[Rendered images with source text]
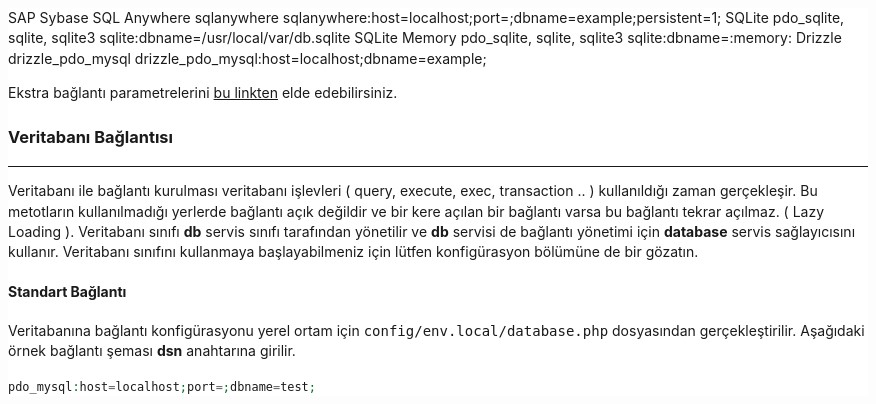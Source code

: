<tr>
<td>SAP Sybase SQL Anywhere</td>
<td>sqlanywhere</td>
<td>sqlanywhere:host=localhost;port=;dbname=example;persistent=1;</td>
</tr>

<tr>
<td>SQLite</td>
<td>pdo_sqlite, sqlite, sqlite3</td>
<td>sqlite:dbname=/usr/local/var/db.sqlite</td>
</tr>

<tr>
<td>SQLite Memory</td>
<td>pdo_sqlite, sqlite, sqlite3</td>
<td>sqlite:dbname=:memory:</td>
</tr>

<tr>
<td>Drizzle</td>
<td>drizzle_pdo_mysql</td>
<td>drizzle_pdo_mysql:host=localhost;dbname=example;</td>
</tr>

</tbody>
</table>

Ekstra bağlantı parametrelerini <a href="http://docs.doctrine-project.org/projects/doctrine-dbal/en/latest/reference/configuration.html">bu linkten</a> elde edebilirsiniz.


<a name='database-connection'></a>

### Veritabanı Bağlantısı

------

Veritabanı ile bağlantı kurulması veritabanı işlevleri ( query, execute, exec, transaction .. ) kullanıldığı zaman gerçekleşir. Bu metotların kullanılmadığı yerlerde bağlantı açık değildir ve bir kere açılan bir bağlantı varsa bu bağlantı tekrar açılmaz. ( Lazy Loading ). Veritabanı sınıfı <b>db</b> servis sınıfı tarafından yönetilir ve <b>db</b> servisi de bağlantı yönetimi için <b>database</b> servis sağlayıcısını kullanır. Veritabanı sınıfını kullanmaya başlayabilmeniz için lütfen konfigürasyon bölümüne de bir gözatın.

<a name='standart-connection'></a>

#### Standart Bağlantı

Veritabanına bağlantı konfigürasyonu yerel ortam için <kbd>config/env.local/database.php</kbd> dosyasından gerçekleştirilir. Aşağıdaki örnek bağlantı şeması <b>dsn</b> anahtarına girilir.

```php
pdo_mysql:host=localhost;port=;dbname=test;
```

<a name='unix-connection'></a>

▸ Your instructions: Would you output the data exactly, without any of its images?

▸ Your solution:
Source code

:<tr>
<td>SAP Sybase SQL Anywhere</td>
<td>sqlanywhere</td>
<td>sqlanywhere:host=localhost;port=;dbname=example;persistent=1;</td>
</tr>

<tr>
<td>SQLite</td>
<td>pdo_sqlite, sqlite, sqlite3</td>
<td>sqlite:dbname=/usr/local/var/db.sqlite</td>
</tr>

<tr>
<td>SQLite Memory</td>
<td>pdo_sqlite, sqlite, sqlite3</td>
<td>sqlite:dbname=:memory:</td>
</tr>

<tr>
<td>Drizzle</td>
<td>drizzle_pdo_mysql</td>
<td>drizzle_pdo_mysql:host=localhost;dbname=example;</td>
</tr>

</tbody>
</table>

Ekstra bağlantı parametrelerini <a href="http://docs.doctrine-project.org/projects/doctrine-dbal/en/latest/reference/configuration.html">bu linkten</a> elde edebilirsiniz.


<a name='database-connection'></a>

### Veritabanı Bağlantısı

------

Veritabanı ile bağlantı kurulması veritabanı işlevleri ( query, execute, exec, transaction .. ) kullanıldığı zaman gerçekleşir. Bu metotların kullanılmadığı yerlerde bağlantı açık değildir ve bir kere açılan bir bağlantı varsa bu bağlantı tekrar açılmaz. ( Lazy Loading ). Veritabanı sınıfı <b>db</b> servis sınıfı tarafından yönetilir ve <b>db</b> servisi de bağlantı yönetimi için <b>database</b> servis sağlayıcısını kullanır. Veritabanı sınıfını kullanmaya başlayabilmeniz için lütfen konfigürasyon bölümüne de bir gözatın.

<a name='standart-connection'></a>

#### Standart Bağlantı

Veritabanına bağlantı konfigürasyonu yerel ortam için <kbd>config/env.local/database.php</kbd> dosyasından gerçekleştirilir. Aşağıdaki örnek bağlantı şeması <b>dsn</b> anahtarına girilir.

```php
pdo_mysql:host=localhost;port=;dbname=test;
```

<a name='unix-connection'></a>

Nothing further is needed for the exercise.